# Problem to solve
In the material below, find the line that contains "You think of" and the line that contains "is the value at", then write out exactly those two lines and everything between them.

# Recorded data
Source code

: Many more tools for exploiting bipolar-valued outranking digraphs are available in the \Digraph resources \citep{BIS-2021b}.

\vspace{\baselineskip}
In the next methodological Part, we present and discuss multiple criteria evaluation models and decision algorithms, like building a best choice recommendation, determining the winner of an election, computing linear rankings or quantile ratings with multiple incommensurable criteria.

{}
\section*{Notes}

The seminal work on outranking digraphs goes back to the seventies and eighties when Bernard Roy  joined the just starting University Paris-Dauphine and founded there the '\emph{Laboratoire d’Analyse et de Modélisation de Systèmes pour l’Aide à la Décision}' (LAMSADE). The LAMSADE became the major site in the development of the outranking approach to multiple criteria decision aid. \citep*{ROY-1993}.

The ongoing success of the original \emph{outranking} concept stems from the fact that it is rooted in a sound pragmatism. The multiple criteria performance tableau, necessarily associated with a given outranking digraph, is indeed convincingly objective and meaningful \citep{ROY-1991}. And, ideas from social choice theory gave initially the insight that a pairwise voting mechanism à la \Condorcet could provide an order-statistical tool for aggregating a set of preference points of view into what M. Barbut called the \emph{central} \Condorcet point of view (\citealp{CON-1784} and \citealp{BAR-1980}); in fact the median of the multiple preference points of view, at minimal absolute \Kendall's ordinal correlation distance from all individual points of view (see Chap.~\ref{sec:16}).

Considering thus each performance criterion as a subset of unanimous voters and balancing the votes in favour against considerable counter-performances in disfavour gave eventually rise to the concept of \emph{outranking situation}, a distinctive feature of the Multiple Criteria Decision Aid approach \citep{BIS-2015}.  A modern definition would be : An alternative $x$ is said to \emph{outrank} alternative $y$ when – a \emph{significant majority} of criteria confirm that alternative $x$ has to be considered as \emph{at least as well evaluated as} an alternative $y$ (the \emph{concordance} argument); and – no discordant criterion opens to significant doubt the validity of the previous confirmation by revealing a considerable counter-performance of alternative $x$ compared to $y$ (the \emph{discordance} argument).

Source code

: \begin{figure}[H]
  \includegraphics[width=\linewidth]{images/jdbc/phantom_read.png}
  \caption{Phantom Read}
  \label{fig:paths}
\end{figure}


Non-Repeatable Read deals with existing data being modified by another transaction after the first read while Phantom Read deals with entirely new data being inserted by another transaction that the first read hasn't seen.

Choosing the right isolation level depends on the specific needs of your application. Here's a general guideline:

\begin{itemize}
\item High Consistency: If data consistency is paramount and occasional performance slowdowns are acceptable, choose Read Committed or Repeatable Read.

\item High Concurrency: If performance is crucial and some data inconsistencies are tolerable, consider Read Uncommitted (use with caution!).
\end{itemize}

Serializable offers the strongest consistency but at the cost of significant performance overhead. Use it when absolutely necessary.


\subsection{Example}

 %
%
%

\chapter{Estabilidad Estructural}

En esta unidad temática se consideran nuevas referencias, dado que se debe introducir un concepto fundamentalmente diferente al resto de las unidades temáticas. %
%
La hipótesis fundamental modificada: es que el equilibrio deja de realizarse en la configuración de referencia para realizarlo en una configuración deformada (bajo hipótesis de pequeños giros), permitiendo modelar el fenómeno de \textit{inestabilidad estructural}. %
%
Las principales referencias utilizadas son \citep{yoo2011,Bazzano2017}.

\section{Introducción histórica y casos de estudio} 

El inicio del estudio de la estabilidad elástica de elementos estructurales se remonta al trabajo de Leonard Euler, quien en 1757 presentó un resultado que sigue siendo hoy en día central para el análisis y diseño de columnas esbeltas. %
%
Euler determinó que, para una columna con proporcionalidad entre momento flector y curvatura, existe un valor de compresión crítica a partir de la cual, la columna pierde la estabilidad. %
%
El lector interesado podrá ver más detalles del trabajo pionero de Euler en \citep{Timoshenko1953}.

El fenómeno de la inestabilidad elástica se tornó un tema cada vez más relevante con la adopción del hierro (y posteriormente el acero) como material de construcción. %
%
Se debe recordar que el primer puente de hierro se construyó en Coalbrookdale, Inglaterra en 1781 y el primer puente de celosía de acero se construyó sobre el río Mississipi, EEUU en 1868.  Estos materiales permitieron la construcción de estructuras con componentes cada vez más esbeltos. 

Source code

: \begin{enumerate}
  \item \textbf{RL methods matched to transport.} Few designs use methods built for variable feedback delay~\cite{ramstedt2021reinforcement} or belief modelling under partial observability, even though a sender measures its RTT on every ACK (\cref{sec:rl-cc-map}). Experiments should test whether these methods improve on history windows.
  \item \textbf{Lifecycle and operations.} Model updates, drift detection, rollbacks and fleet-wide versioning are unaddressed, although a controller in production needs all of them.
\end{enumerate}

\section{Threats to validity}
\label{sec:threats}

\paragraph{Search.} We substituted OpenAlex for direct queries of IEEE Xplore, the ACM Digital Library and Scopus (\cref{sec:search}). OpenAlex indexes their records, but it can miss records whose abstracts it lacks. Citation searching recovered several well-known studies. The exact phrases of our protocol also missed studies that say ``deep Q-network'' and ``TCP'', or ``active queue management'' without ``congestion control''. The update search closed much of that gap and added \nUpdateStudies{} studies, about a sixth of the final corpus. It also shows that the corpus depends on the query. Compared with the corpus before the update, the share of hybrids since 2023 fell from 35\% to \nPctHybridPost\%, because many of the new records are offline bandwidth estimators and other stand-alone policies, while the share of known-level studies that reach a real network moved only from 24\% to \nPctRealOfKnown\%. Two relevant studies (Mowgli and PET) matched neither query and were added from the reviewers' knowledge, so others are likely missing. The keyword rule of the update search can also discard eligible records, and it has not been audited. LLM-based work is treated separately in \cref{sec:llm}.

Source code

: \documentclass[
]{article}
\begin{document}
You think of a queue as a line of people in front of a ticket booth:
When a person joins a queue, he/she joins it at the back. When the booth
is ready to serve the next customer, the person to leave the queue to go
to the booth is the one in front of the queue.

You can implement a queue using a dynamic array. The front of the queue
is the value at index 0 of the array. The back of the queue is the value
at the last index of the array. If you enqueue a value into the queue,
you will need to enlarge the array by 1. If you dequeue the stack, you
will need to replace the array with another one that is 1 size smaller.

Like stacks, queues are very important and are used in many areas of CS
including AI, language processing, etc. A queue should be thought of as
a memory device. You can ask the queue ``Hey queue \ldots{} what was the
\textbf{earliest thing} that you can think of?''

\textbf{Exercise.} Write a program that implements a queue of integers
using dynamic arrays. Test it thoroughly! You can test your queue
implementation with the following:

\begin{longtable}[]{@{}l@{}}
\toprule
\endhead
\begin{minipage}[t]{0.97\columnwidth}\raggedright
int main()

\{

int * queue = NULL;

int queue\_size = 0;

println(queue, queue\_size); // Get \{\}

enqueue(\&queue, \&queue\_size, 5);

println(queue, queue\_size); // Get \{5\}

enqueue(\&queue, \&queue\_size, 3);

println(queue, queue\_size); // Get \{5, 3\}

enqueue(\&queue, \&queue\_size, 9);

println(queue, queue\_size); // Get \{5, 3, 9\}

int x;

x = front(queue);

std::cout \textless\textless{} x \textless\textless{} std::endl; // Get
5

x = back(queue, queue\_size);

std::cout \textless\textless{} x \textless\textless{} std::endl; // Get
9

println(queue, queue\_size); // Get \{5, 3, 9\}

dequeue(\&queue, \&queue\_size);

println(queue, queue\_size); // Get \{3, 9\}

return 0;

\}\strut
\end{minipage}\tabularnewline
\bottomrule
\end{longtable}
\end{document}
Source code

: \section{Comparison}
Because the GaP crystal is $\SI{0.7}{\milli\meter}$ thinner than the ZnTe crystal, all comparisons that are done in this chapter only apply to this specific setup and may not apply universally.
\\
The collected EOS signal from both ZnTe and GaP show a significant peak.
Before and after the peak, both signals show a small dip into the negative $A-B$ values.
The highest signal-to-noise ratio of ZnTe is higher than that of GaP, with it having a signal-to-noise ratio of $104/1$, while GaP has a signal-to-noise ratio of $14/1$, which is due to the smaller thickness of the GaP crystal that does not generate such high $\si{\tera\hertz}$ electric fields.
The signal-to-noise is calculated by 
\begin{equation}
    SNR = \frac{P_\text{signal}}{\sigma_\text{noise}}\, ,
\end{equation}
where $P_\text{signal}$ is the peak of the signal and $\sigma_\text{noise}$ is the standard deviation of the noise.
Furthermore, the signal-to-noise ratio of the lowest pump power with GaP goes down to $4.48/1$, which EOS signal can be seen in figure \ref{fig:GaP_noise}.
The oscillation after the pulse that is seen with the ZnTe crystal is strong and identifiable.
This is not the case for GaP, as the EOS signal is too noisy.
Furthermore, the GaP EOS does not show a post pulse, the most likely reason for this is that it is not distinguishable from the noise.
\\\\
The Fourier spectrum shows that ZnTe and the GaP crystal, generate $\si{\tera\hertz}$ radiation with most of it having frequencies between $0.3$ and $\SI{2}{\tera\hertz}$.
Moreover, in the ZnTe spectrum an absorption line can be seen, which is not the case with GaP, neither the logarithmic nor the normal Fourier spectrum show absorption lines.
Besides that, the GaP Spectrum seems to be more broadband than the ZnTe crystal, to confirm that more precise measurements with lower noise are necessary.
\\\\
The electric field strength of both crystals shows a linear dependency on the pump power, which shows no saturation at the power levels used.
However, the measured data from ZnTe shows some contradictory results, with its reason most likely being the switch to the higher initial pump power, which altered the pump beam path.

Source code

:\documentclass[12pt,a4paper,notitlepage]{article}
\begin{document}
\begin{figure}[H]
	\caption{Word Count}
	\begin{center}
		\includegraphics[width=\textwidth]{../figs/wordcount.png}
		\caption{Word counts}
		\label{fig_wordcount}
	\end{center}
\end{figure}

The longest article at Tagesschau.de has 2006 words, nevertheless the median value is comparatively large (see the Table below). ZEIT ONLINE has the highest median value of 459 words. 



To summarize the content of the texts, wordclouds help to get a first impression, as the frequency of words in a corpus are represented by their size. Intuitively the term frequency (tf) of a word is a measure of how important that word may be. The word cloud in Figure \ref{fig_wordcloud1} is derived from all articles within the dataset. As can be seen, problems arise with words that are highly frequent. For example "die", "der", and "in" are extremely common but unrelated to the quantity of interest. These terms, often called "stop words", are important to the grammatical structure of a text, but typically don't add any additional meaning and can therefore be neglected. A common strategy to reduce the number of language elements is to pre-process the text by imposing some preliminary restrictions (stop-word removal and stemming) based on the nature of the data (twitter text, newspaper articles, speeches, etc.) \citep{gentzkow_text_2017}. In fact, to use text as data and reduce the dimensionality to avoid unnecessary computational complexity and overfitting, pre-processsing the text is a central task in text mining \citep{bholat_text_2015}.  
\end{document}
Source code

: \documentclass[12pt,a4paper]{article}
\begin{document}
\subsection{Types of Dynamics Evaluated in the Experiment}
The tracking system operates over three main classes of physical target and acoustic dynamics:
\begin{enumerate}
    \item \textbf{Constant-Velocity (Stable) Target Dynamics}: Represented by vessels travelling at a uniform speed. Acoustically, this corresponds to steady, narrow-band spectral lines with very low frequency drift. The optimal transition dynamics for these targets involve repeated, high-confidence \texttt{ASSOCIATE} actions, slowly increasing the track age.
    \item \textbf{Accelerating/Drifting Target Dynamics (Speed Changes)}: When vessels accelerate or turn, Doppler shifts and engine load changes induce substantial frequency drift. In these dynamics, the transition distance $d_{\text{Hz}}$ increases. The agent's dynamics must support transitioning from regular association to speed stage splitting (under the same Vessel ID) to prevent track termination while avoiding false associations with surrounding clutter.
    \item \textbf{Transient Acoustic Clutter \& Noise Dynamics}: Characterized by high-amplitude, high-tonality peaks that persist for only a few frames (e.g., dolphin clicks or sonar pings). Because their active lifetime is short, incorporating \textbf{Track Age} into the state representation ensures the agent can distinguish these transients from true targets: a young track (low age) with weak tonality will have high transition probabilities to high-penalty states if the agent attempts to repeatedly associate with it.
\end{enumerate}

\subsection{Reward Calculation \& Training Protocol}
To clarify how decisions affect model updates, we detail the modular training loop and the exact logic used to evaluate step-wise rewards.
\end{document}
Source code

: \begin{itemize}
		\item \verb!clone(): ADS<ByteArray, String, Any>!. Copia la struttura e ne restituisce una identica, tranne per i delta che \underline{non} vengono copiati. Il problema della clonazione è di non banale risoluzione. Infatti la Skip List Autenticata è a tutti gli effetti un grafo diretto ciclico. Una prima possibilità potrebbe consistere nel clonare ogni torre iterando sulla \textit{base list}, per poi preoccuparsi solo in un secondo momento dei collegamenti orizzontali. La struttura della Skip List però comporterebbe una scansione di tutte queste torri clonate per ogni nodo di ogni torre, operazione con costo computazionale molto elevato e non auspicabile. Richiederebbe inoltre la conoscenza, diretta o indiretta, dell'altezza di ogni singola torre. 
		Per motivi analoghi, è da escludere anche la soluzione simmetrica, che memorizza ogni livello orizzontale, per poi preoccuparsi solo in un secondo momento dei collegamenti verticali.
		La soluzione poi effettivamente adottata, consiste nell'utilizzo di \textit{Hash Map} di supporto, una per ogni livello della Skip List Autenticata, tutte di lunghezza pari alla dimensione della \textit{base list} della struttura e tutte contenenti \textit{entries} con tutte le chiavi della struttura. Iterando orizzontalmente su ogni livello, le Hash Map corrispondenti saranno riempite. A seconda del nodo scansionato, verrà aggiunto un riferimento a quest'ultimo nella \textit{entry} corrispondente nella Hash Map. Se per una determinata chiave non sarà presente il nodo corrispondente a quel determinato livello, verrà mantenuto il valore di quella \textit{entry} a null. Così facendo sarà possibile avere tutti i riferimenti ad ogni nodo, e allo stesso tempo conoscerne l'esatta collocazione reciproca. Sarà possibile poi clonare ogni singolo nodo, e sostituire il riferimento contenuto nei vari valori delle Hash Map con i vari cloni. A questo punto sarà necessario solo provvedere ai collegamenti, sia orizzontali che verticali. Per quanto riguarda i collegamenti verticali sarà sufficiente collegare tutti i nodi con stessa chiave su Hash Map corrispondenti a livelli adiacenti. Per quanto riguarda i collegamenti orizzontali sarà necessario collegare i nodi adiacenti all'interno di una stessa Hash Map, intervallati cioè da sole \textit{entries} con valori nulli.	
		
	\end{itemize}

# Response to this task
You think of a queue as a line of people in front of a ticket booth:
When a person joins a queue, he/she joins it at the back. When the booth
is ready to serve the next customer, the person to leave the queue to go
to the booth is the one in front of the queue.

You can implement a queue using a dynamic array. The front of the queue
is the value at index 0 of the array. The back of the queue is the value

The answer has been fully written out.